1800-1859 | Afghanistan | Burning towns and cities | Civilians slaughtered | Collective punishments | Looting and plunder | Massacres | Punitive operations | Starvation campaigns

29 SEPTEMBER

BRITISH ARMY’S INDISCRIMINATE MASS MURDER OF AFGHANS AT ISTALIF

A memorial in London to General McCaskill mentions Istalif but not the massacre – Photo by Basher Eyre, CC License.

[29 September 1842 ]

On 29 September 1842, a punitive expedition, under the command of Major General John McCaskill, entered the Afghan town of Istalif, forty miles north of Kabul.
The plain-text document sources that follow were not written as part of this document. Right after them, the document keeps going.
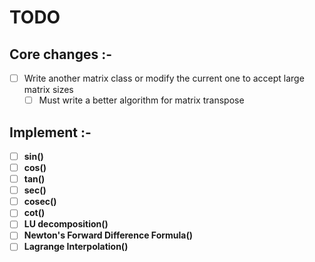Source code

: # TODO

## Core changes :-

- [ ] Write another matrix class or modify the current one to accept large matrix sizes
  - [ ] Must write a better algorithm for matrix transpose

## Implement :-

- [ ] **sin()**
- [ ] **cos()**
- [ ] **tan()**
- [ ] **sec()**
- [ ] **cosec()**
- [ ] **cot()**
- [ ] **LU decomposition()**
- [ ] **Newton's Forward Difference Formula()**
- [ ] **Lagrange Interpolation()**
It had been one of the first towns to participate in an anti-British insurgency, which had ultimately led to the massacre of the British garrison at Kabul as it retreated from the city in January. The British soon launched a new invasion, reoccupying Kabul in September and almost immediately a force was assembled ‘for the intimidation and punishment of hostile chiefs,’ for ‘their cruel murders, their robberies and multiplied offences which now call for our heaviest retribution.’1

Istalif’s 15,000 citizens, along with many thousands of refugees from Kabul who had taken shelter there, were deemed obvious targets. It was decided that an example should be set that would deter Afghans from ever again contemplating opposition to the British.  Accordingly, the Redcoats, who took the town with only six fatalities, slaughtered every man they found and burned down the houses and even the surrounding orchards, knowing that few of the surviving women and children might be expected to survive the harsh winter.2 McCaskill did not mention the indiscriminate slaughter in his official report, although he acknowledged that he had ‘directed the town to be set on fire in several places, after taking out various supplies which might be useful to our troops,’ adding that, ‘the work of demolition is still proceeding under the direction of Major Sanders of the Engineers.’3

Nor were any gruesome details carried in a report from an officer which appeared in the British press lauding the conquest of Istalif, in ‘the land of the treacherous Gilzies, our savage and inveterate foes.. (and which) is now in our hands and being demolished,’ adding, almost as an afterthought that,  ‘as we proceed further up the valley other towns and villages inhabited by this treacherous race, must undergo a similar fate.’4 Only slowly the full truth emerged. A few weeks later a British officer, while boasting that the conquest was a ‘most dashing affair,’ admitted that the treatment of the town’s civilians was somewhat less honourable, telling The Bombay Times that ‘not a man was spared, whether with or without arms: not a prisoner taken, hunted down like vermin – mercy was never dreamt of.’ He added ‘verily we have been avenged.’ Some of the more unfortunate victims were roasted alive, and while some soldiers devoted themselves to murder, others were directed to looting the town. ‘An immense quantity of plunder was secured,’ the report noted, ‘consisting chiefly of women’s clothes, of ornaments, of wearing apparel, horse clothing, household utensils and arms. In consequence of its bulkiness comparatively little of this could be brought away. The rest was piled in heaps and destroyed by fire.’5

FOOTNOTES

  1. ‘Extract of a letter from an officer, dated Istalif 30 September 1842,’ The Dover Telegraph, 17 December 1842, p. 2.
  2. Margaret Kekewich, Retreat and Retribution in Afghanistan: 1842, Pen and Sword, Barnsley, 2011, pp. 143-144 and ‘The Slaughter of Istalif,’ The Times cited in The Belfast Commercial Chronicle, 23 January 1843, p. 1.
  3. Cited in Major General McCaskill to Captain Ponsonby, September 30 1842, Parliamentary Papers 1780-1849, Volume 37  p. 414.
  4. ‘Extract of a letter from an officer, dated Istalif 30 September 1842,’ The Dover Telegraph, 17 December 1842, p. 2.
  5. The Bombay Times cited in ‘India and China,’ The Vindicator, 14 January 1843 p. 1 and “India, Afghanistan and China,” The Freeman’s Journal, 11 January 1843, p. 2.